*** Given records Section Begins ***
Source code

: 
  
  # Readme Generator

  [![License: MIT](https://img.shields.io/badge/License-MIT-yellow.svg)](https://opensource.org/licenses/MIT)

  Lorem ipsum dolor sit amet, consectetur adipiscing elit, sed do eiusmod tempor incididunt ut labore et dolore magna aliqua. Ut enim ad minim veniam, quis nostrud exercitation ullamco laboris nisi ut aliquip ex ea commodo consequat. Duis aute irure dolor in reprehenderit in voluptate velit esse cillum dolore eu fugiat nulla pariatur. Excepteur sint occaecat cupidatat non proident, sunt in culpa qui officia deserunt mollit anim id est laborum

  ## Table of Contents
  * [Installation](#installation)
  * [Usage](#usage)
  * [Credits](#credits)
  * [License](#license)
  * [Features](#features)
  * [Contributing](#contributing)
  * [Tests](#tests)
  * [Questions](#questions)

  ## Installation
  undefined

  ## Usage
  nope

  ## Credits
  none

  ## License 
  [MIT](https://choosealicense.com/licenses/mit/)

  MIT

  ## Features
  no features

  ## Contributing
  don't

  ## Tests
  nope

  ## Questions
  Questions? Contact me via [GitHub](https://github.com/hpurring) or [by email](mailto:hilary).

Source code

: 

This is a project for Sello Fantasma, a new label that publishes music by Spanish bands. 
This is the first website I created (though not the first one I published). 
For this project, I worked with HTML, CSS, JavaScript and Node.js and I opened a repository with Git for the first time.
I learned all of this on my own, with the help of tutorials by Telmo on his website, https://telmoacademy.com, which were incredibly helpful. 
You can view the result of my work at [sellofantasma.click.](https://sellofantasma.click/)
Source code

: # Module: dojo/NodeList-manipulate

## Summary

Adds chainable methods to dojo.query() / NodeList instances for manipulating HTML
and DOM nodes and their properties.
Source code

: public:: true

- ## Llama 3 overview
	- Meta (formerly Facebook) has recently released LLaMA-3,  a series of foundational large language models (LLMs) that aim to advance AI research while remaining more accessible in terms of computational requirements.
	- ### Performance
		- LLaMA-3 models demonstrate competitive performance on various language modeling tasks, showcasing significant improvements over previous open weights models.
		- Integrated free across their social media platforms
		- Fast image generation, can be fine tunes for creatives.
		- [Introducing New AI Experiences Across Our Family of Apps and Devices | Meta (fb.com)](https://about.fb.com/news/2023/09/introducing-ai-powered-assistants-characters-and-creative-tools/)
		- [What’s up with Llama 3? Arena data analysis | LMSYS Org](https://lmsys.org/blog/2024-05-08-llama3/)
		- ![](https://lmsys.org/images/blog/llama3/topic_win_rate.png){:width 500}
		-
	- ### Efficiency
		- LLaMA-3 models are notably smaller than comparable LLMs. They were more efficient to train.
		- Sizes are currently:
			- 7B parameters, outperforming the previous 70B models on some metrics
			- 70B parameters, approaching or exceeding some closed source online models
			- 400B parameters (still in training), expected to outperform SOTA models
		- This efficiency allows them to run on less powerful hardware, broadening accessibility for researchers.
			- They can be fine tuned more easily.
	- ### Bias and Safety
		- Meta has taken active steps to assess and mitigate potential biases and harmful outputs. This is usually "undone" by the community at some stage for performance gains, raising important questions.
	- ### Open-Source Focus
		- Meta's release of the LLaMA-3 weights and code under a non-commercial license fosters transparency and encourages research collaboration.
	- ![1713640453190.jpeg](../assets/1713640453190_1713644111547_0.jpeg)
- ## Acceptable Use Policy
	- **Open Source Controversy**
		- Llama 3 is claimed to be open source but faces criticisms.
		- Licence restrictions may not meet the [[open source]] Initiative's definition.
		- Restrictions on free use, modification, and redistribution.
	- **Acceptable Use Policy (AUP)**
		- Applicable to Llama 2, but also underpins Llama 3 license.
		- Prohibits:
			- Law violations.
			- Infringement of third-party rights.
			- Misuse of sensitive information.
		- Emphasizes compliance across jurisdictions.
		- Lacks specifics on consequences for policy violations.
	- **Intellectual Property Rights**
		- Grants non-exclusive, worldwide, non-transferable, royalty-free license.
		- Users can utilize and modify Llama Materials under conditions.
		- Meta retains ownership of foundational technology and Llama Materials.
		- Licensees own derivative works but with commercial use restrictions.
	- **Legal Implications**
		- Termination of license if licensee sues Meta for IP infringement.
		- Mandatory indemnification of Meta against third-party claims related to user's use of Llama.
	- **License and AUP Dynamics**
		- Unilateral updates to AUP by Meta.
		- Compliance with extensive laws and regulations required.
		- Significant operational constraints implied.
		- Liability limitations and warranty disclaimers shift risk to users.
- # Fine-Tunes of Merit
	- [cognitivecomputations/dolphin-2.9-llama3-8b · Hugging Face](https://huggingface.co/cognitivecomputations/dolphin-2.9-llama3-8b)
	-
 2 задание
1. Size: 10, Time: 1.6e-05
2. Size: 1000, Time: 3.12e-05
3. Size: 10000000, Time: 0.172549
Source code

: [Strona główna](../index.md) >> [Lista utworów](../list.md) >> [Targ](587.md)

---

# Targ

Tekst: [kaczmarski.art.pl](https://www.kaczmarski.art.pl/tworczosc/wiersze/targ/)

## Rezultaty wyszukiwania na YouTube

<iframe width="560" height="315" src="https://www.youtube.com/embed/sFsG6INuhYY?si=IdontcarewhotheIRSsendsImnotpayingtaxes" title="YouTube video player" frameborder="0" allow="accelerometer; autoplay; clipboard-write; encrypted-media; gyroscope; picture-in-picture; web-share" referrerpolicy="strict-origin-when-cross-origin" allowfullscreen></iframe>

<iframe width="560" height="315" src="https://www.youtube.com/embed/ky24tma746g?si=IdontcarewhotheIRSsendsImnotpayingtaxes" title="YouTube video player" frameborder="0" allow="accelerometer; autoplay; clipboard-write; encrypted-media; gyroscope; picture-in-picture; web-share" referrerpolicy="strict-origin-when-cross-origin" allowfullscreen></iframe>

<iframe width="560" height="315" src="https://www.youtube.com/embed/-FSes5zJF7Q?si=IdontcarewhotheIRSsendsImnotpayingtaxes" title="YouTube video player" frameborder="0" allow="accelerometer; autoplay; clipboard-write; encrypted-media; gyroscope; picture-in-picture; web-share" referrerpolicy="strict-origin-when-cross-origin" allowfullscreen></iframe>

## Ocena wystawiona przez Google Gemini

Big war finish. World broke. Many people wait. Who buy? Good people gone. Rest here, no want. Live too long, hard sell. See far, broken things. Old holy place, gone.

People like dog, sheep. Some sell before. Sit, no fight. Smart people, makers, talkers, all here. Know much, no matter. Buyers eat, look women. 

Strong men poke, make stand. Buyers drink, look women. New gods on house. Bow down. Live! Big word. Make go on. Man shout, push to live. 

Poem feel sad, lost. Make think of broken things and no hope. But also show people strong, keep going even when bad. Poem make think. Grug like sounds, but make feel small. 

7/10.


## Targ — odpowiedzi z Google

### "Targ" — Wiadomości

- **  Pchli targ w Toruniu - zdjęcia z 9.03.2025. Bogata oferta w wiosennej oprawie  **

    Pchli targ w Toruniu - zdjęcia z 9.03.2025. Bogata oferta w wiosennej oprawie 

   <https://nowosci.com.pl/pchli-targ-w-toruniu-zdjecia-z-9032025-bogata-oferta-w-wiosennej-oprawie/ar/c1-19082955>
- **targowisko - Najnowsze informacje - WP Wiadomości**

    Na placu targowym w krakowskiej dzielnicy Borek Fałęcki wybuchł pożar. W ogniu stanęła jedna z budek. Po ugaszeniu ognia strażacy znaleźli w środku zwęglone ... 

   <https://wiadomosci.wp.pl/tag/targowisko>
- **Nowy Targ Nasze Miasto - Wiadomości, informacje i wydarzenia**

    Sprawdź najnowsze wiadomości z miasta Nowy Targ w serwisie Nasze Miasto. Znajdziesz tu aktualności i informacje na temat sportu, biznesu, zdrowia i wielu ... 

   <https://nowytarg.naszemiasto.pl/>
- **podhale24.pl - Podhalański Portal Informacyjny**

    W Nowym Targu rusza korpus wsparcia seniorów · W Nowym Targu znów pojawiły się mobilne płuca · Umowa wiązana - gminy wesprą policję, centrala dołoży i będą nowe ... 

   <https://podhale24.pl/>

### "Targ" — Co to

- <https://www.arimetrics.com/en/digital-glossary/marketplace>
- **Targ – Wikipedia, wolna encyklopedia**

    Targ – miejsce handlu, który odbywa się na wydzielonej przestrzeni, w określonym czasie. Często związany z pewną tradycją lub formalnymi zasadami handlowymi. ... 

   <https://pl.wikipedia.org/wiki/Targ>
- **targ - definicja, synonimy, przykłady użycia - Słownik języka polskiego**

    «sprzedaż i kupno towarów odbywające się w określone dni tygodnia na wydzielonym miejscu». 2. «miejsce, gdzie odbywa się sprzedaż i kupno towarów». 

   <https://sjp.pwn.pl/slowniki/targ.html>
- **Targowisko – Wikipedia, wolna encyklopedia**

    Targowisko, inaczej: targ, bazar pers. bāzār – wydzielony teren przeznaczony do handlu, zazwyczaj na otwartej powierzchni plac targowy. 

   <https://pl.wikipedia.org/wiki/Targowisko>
*** Given records Section Ends ***
◆ Directions for this task: Output the lines above between the one holding "- Lacks specifics" and the one holding "- Termination of", inclusive, with nothing before or after them.

◆ Result for this exercise:
		- Lacks specifics on consequences for policy violations.
	- **Intellectual Property Rights**
		- Grants non-exclusive, worldwide, non-transferable, royalty-free license.
		- Users can utilize and modify Llama Materials under conditions.
		- Meta retains ownership of foundational technology and Llama Materials.
		- Licensees own derivative works but with commercial use restrictions.
	- **Legal Implications**
		- Termination of license if licensee sues Meta for IP infringement.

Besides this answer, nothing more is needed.